Extracted data entries:
_ _ _ _
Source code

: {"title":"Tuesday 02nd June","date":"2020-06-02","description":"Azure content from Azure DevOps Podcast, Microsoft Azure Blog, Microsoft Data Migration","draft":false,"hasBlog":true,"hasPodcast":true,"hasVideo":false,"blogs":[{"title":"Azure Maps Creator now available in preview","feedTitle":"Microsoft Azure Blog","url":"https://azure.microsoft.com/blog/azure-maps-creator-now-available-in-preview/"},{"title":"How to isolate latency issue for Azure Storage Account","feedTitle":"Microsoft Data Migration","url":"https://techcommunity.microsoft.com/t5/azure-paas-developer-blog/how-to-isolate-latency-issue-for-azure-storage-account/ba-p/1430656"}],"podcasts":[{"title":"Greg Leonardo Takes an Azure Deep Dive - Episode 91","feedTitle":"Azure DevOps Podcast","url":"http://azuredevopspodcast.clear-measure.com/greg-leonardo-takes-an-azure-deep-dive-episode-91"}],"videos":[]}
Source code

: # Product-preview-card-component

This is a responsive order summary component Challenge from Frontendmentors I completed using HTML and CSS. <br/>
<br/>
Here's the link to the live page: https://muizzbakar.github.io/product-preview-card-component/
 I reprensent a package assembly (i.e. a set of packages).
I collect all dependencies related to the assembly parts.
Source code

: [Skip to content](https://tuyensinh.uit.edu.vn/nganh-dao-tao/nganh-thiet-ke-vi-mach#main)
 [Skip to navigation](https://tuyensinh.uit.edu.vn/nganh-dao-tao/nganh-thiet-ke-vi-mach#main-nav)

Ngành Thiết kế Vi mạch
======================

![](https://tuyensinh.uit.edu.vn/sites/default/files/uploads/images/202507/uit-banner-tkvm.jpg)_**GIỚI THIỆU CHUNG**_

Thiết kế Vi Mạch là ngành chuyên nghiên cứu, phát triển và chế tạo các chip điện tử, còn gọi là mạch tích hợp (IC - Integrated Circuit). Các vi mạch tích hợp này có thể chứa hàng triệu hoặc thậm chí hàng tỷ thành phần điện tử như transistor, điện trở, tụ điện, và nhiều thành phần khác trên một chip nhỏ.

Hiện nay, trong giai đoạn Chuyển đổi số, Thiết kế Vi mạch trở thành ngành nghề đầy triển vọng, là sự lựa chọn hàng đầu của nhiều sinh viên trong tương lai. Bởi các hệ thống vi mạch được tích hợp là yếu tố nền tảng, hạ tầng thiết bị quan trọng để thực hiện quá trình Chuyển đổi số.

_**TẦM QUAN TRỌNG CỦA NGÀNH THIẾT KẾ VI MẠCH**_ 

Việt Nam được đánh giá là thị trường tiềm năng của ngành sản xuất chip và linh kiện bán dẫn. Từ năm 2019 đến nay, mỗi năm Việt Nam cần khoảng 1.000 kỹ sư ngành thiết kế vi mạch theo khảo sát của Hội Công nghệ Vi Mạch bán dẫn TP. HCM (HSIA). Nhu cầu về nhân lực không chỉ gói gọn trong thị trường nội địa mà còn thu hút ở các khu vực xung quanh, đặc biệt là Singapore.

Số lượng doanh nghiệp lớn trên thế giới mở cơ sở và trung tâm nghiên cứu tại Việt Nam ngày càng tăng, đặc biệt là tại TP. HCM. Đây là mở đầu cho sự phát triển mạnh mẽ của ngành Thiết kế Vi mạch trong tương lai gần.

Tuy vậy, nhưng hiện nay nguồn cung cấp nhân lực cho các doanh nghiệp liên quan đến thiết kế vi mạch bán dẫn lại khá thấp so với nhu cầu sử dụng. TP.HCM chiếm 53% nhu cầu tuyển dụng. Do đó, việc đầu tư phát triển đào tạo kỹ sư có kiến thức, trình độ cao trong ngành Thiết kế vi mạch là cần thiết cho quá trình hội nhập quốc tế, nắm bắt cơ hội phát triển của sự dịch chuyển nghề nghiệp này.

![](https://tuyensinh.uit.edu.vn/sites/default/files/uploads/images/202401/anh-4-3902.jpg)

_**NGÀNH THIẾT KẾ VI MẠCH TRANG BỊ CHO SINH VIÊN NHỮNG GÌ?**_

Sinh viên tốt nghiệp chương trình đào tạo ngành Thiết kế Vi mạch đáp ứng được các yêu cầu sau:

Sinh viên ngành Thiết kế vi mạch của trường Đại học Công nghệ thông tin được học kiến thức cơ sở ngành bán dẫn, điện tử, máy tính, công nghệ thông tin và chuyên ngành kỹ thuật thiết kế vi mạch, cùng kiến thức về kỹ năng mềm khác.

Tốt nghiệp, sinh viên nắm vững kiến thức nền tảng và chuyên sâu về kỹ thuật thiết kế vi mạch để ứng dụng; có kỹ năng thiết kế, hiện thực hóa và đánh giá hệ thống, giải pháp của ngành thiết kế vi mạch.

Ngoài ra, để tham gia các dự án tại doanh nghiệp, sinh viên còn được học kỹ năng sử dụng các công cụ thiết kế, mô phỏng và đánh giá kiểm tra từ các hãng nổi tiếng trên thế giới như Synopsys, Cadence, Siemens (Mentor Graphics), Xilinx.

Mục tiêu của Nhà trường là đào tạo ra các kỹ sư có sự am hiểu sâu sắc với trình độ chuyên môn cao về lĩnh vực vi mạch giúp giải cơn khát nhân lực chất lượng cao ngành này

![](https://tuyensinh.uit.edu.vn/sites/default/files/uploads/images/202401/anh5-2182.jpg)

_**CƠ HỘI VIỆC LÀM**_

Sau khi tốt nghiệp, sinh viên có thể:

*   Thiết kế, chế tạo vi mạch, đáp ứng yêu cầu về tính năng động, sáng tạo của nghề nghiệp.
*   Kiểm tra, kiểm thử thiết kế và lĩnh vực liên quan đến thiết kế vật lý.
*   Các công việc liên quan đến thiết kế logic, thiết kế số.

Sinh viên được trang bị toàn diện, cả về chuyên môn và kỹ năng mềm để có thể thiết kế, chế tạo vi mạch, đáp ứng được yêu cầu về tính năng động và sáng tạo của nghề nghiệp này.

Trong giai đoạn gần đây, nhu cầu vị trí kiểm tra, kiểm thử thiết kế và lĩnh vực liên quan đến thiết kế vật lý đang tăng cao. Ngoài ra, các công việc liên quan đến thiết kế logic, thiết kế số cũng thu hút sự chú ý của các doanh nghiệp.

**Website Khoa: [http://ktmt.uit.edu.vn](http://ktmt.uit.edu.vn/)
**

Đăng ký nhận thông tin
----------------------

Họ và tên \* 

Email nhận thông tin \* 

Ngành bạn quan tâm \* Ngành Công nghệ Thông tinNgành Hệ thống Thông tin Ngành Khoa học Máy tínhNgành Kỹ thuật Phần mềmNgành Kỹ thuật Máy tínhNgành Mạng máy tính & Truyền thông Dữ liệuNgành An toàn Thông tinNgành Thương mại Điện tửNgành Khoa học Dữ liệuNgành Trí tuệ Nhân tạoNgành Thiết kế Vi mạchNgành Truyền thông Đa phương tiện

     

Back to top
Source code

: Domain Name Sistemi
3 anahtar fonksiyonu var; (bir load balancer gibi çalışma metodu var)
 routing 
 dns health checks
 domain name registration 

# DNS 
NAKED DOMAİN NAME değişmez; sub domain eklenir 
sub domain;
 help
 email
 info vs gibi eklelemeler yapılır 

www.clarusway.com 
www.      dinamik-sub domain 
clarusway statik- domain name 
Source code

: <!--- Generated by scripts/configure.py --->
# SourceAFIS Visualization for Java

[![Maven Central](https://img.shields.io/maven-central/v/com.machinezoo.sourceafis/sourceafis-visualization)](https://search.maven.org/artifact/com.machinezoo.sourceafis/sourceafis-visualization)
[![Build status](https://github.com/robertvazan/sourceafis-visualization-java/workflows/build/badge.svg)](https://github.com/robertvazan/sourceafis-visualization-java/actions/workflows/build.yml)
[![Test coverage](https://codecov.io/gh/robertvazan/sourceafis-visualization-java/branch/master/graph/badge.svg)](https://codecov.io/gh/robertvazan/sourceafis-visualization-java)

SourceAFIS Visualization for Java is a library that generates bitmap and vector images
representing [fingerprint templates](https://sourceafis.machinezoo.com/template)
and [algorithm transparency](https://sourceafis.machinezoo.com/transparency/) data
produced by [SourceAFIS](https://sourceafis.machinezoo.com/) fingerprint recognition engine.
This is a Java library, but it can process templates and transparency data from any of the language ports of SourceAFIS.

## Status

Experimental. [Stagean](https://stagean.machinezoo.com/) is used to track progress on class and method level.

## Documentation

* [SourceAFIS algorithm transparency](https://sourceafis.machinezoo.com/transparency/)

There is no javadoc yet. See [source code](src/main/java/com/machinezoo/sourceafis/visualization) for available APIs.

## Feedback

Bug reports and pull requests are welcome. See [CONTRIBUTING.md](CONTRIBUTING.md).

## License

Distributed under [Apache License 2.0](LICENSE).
_ _ _ _
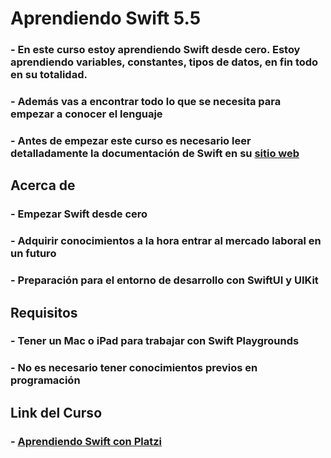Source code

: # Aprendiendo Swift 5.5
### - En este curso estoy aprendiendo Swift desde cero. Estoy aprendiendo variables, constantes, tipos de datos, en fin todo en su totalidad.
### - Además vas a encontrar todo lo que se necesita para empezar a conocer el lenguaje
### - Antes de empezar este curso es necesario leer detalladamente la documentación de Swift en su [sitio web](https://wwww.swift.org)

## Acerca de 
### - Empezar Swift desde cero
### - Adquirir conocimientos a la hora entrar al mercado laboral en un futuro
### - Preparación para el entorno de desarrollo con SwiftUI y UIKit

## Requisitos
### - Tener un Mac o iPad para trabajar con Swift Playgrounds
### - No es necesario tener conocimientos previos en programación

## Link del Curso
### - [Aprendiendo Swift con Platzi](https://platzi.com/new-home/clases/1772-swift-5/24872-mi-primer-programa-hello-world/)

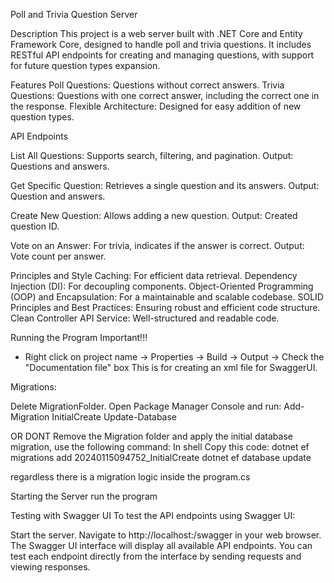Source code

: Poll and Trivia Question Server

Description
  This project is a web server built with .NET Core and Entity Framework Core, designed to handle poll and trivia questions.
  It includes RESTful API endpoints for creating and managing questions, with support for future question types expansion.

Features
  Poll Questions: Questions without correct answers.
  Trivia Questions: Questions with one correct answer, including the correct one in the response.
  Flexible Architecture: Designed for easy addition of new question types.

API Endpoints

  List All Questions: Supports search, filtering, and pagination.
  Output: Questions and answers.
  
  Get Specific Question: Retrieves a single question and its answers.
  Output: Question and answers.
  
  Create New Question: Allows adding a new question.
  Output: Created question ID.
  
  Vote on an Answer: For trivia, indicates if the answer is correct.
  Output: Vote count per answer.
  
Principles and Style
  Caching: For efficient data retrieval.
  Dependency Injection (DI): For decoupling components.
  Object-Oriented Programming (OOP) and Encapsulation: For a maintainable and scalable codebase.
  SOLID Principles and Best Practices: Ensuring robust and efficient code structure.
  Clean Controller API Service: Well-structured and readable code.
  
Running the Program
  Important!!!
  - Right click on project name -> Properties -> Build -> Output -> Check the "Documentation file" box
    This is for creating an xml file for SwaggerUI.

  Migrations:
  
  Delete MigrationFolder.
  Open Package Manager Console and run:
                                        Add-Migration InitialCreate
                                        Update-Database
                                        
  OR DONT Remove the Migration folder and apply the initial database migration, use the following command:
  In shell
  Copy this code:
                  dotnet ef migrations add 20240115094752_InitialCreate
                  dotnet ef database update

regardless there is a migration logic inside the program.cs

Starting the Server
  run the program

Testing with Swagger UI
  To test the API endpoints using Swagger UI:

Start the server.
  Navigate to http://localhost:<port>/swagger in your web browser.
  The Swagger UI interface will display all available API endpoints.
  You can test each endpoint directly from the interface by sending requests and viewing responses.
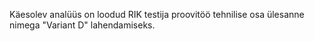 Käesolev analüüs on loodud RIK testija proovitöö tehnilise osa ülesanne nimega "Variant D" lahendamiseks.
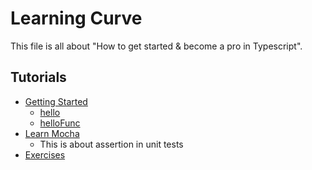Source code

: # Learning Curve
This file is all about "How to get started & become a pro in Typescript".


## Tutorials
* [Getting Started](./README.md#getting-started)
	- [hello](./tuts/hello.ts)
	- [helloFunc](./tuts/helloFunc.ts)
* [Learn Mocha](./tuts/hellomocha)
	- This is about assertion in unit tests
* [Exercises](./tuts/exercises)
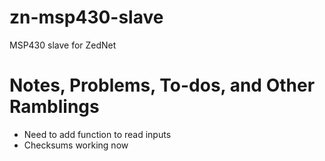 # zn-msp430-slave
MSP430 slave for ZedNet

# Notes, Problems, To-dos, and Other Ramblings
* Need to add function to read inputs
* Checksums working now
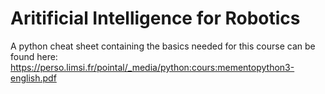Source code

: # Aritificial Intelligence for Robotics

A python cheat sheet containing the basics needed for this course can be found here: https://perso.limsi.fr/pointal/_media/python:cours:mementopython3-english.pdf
_ _ _ _
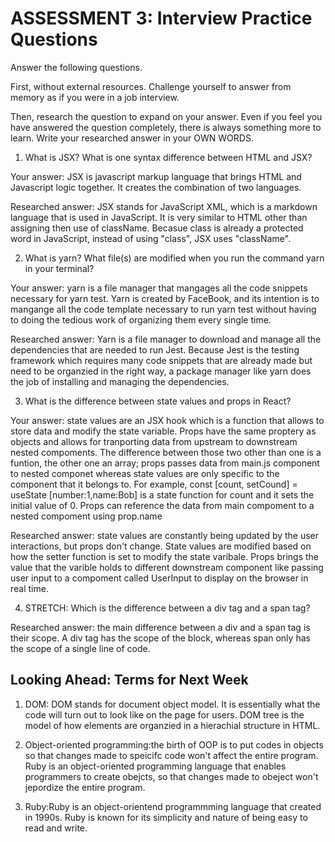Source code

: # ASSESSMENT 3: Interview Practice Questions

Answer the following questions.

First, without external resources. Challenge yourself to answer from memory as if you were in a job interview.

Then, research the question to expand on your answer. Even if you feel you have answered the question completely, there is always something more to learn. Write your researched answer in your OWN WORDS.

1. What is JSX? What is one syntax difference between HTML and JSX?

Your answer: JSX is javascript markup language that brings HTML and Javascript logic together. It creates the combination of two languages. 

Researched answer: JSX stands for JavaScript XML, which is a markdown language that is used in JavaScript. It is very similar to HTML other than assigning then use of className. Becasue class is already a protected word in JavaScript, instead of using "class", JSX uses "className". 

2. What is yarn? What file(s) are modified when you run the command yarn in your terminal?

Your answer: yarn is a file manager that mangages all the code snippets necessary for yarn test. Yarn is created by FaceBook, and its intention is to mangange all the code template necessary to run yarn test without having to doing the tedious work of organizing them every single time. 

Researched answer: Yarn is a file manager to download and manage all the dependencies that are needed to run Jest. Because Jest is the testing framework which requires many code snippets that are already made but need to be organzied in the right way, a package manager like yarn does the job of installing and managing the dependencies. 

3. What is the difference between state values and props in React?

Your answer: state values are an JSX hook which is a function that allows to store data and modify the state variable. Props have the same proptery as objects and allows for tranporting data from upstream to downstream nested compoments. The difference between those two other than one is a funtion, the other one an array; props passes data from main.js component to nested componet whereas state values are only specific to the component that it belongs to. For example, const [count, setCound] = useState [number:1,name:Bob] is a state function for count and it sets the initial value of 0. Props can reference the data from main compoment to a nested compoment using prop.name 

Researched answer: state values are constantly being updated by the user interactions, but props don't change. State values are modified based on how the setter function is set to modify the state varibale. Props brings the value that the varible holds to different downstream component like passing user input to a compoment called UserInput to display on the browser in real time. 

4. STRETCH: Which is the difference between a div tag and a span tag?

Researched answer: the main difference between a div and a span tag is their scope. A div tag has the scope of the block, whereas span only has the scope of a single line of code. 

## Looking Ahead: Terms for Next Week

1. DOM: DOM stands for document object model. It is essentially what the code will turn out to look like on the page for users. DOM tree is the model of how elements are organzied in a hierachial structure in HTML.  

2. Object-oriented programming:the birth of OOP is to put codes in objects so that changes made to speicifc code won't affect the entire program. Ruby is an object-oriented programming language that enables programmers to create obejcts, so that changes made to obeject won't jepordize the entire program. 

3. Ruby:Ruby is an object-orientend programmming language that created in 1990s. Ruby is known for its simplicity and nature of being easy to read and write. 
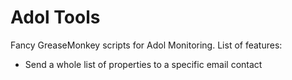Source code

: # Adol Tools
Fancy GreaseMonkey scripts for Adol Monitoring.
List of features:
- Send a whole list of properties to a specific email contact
_ _ _ _
• ABOUT THIS TASK:
Check each line above for the word "correct", and copy the lines where it appears.

• YOUR RESPONSE:
  Poll Questions: Questions without correct answers.
  Trivia Questions: Questions with one correct answer, including the correct one in the response.
  Vote on an Answer: For trivia, indicates if the answer is correct.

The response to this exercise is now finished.